Segment Open

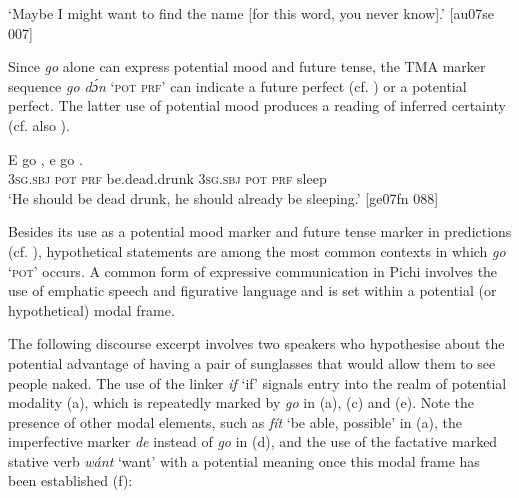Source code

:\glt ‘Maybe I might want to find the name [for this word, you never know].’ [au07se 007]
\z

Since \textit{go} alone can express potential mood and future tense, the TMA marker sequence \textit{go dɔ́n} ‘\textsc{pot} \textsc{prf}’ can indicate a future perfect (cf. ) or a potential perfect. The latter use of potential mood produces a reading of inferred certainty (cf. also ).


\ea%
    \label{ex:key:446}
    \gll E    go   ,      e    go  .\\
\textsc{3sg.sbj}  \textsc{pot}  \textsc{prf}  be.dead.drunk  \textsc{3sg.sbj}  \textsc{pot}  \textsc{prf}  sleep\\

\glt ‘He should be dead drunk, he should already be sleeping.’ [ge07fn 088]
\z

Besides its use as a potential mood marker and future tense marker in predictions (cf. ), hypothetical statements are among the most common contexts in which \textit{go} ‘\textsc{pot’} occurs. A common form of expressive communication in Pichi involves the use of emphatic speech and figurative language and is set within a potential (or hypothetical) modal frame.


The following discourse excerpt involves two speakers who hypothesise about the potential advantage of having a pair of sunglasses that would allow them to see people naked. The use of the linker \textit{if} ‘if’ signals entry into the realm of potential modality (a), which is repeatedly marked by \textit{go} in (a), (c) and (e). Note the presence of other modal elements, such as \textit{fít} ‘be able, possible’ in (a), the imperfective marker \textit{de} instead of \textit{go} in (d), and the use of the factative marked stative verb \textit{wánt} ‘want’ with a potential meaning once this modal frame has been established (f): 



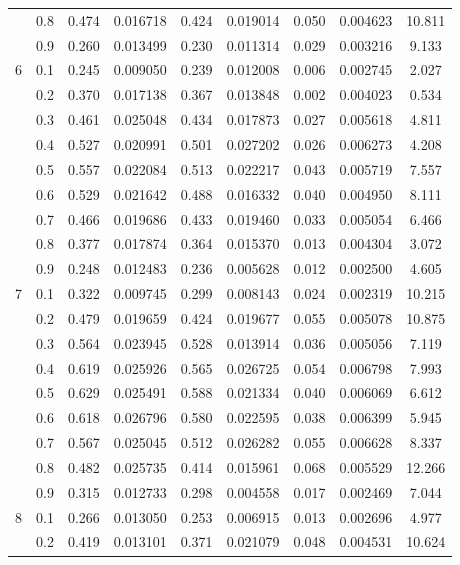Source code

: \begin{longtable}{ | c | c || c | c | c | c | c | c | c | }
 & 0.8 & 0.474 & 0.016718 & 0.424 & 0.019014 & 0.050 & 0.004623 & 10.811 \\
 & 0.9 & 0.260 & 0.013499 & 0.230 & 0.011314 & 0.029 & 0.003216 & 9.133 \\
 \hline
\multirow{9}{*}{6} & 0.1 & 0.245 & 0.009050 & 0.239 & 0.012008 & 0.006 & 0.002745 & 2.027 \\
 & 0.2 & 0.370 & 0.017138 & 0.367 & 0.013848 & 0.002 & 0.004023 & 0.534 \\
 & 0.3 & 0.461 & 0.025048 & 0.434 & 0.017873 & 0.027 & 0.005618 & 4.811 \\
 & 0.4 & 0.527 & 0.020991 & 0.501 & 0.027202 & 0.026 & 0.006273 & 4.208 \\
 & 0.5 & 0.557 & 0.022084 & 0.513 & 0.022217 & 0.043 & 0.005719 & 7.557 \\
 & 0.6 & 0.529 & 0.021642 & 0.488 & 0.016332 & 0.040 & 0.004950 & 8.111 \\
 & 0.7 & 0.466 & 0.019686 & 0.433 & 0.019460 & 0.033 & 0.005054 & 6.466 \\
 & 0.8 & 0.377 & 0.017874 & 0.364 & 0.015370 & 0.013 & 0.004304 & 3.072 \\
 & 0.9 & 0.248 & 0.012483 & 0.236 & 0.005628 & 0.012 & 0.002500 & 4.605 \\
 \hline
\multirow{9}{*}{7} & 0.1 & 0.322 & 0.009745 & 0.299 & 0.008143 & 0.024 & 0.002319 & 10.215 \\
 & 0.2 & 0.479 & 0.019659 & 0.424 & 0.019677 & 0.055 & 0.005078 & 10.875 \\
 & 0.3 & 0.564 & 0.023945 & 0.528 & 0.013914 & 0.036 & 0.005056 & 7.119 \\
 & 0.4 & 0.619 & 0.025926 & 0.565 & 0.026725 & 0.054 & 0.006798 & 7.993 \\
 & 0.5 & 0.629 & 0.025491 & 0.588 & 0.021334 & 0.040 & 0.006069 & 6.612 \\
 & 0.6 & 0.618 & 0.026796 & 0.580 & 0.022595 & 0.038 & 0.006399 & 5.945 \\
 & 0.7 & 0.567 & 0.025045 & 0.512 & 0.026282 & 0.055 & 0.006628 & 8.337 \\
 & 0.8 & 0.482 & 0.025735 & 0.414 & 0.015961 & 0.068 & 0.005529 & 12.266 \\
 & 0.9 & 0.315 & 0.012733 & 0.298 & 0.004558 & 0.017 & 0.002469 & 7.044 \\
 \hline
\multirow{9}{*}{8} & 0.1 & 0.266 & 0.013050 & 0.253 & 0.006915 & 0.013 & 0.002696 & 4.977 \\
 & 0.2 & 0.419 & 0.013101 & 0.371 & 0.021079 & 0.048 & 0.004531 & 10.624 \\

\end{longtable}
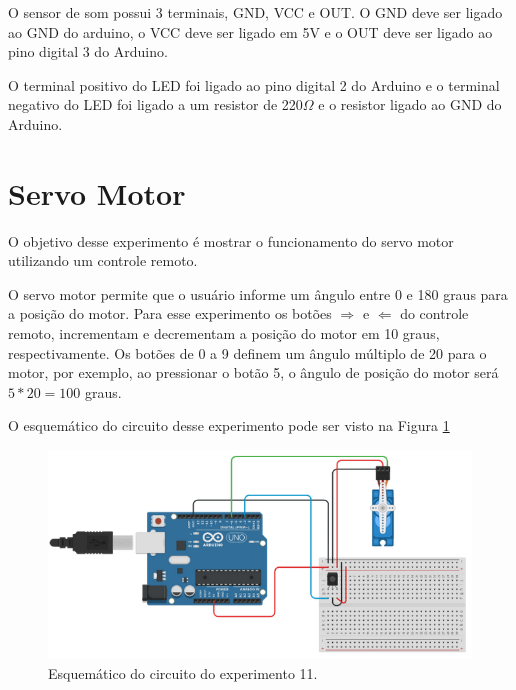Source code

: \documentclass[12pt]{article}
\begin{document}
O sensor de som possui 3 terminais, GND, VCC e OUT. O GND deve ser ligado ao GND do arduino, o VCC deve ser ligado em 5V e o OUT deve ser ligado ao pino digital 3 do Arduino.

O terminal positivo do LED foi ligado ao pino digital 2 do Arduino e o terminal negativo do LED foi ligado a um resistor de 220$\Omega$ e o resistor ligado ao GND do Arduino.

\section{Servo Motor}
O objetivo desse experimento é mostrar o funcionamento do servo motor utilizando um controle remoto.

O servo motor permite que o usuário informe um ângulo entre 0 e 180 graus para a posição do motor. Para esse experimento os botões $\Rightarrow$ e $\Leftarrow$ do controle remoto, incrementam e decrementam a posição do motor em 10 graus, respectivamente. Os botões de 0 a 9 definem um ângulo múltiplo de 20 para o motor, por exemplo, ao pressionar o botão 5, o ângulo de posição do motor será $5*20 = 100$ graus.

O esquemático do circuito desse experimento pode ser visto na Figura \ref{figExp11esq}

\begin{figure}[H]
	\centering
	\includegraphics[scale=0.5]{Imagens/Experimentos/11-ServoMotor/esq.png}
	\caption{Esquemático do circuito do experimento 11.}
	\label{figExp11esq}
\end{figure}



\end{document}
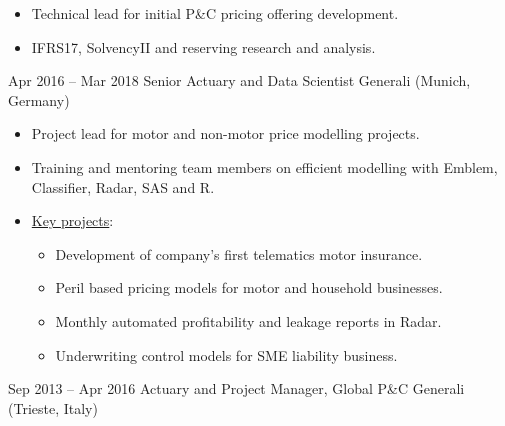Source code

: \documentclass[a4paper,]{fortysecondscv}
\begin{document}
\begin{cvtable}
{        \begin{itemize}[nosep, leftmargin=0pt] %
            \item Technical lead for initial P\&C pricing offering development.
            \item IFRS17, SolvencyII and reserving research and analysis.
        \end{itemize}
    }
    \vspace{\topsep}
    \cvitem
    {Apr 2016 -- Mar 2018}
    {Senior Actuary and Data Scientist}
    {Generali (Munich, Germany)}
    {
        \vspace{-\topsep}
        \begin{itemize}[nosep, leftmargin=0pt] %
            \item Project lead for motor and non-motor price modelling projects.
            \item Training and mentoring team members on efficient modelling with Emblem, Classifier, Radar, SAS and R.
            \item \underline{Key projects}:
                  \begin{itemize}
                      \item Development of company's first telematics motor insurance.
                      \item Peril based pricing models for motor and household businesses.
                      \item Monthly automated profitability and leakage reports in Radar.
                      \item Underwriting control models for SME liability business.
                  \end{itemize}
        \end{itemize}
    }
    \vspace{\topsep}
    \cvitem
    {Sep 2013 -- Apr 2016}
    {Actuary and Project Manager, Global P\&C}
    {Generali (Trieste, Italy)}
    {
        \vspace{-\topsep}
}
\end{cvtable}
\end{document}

Segment Closed
Segment Open

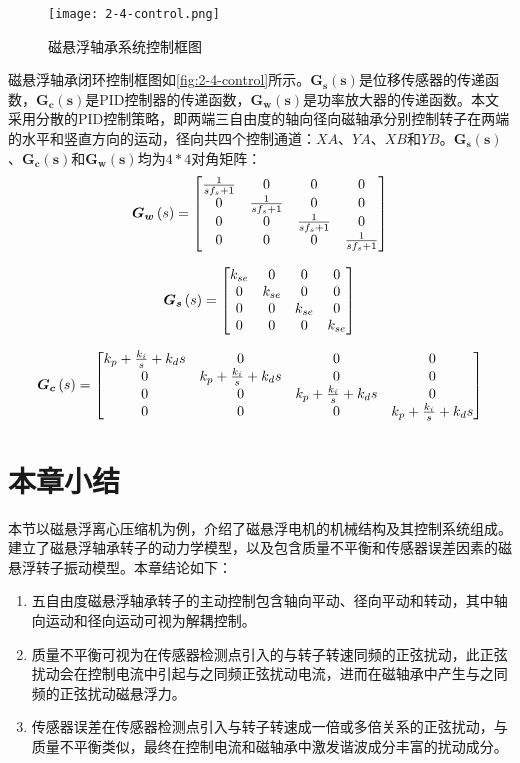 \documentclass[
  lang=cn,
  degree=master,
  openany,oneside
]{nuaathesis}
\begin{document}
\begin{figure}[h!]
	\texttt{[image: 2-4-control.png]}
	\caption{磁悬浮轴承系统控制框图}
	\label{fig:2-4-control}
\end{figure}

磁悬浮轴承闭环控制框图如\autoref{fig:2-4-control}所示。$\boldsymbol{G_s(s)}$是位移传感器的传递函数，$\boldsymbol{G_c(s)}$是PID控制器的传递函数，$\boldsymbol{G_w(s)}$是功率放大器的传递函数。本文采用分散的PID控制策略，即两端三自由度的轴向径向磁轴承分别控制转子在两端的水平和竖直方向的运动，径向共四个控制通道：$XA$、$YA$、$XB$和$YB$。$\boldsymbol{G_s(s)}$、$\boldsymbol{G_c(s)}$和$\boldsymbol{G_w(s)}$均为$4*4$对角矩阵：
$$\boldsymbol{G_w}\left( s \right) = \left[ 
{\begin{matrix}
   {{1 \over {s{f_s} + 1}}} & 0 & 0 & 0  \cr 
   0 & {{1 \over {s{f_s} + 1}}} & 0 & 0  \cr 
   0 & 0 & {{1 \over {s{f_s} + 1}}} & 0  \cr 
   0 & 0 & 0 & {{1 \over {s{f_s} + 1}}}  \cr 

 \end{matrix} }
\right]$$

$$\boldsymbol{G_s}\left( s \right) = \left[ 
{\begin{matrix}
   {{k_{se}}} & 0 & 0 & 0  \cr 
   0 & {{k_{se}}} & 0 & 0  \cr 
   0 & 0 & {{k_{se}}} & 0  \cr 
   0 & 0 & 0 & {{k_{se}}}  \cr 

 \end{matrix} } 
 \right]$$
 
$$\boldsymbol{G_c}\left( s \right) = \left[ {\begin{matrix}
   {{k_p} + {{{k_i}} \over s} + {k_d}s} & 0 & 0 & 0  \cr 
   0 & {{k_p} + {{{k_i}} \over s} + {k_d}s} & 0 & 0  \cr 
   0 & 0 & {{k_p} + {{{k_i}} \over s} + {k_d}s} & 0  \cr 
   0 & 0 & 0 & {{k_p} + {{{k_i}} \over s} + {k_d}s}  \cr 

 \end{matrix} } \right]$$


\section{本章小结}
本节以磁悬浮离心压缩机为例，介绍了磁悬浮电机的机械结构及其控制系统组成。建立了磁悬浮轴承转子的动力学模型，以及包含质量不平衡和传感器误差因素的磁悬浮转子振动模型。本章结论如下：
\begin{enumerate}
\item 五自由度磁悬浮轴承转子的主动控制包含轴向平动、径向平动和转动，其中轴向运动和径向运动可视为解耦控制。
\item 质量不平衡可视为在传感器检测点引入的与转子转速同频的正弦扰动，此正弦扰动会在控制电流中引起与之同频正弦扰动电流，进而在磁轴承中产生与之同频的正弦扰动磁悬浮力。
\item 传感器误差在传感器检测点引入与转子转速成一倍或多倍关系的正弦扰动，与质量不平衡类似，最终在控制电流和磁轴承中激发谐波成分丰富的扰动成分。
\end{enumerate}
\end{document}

Segment Closed

TASK PROMPT: Of the lines above, copy only those from the one holding "0.005529 & 12.266 \\" to the one holding "O objetivo desse", both included, and exclude every image.

SOLUTION:
 & 0.8 & 0.482 & 0.025735 & 0.414 & 0.015961 & 0.068 & 0.005529 & 12.266 \\
 & 0.9 & 0.315 & 0.012733 & 0.298 & 0.004558 & 0.017 & 0.002469 & 7.044 \\
 \hline
\multirow{9}{*}{8} & 0.1 & 0.266 & 0.013050 & 0.253 & 0.006915 & 0.013 & 0.002696 & 4.977 \\
 & 0.2 & 0.419 & 0.013101 & 0.371 & 0.021079 & 0.048 & 0.004531 & 10.624 \\

\end{longtable}
Source code

: \documentclass[12pt]{article}
\begin{document}
O sensor de som possui 3 terminais, GND, VCC e OUT. O GND deve ser ligado ao GND do arduino, o VCC deve ser ligado em 5V e o OUT deve ser ligado ao pino digital 3 do Arduino.

O terminal positivo do LED foi ligado ao pino digital 2 do Arduino e o terminal negativo do LED foi ligado a um resistor de 220$\Omega$ e o resistor ligado ao GND do Arduino.

\section{Servo Motor}
O objetivo desse experimento é mostrar o funcionamento do servo motor utilizando um controle remoto.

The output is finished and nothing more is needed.